_WHAT TO PRODUCE_.
Look through the material below and report every line that includes "recently".

_GIVEN DATA_.

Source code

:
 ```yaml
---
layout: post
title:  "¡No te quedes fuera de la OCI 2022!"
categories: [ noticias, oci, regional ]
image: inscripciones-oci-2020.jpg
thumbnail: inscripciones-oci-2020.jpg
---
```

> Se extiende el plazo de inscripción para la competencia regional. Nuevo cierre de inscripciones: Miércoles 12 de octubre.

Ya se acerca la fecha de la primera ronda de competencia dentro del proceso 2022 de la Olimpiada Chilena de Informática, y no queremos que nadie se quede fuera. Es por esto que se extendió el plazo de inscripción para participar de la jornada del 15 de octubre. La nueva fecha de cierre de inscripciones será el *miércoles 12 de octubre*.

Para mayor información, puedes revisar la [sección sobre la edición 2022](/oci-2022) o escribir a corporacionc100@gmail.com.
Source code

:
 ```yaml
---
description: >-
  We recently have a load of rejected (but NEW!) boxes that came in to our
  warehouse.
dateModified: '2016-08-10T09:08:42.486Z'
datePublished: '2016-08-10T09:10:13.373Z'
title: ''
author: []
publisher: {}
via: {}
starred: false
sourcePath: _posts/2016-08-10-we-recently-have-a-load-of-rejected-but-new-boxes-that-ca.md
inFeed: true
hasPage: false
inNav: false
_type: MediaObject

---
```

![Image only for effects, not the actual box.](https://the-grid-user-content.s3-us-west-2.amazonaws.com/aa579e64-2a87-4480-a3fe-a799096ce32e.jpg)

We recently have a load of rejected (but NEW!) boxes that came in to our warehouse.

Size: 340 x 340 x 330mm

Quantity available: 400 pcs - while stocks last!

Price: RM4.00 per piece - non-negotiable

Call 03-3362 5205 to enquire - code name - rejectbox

_ANSWER TO THIS TASK_.
  We recently have a load of rejected (but NEW!) boxes that came in to our
sourcePath: _posts/2016-08-10-we-recently-have-a-load-of-rejected-but-new-boxes-that-ca.md
We recently have a load of rejected (but NEW!) boxes that came in to our warehouse.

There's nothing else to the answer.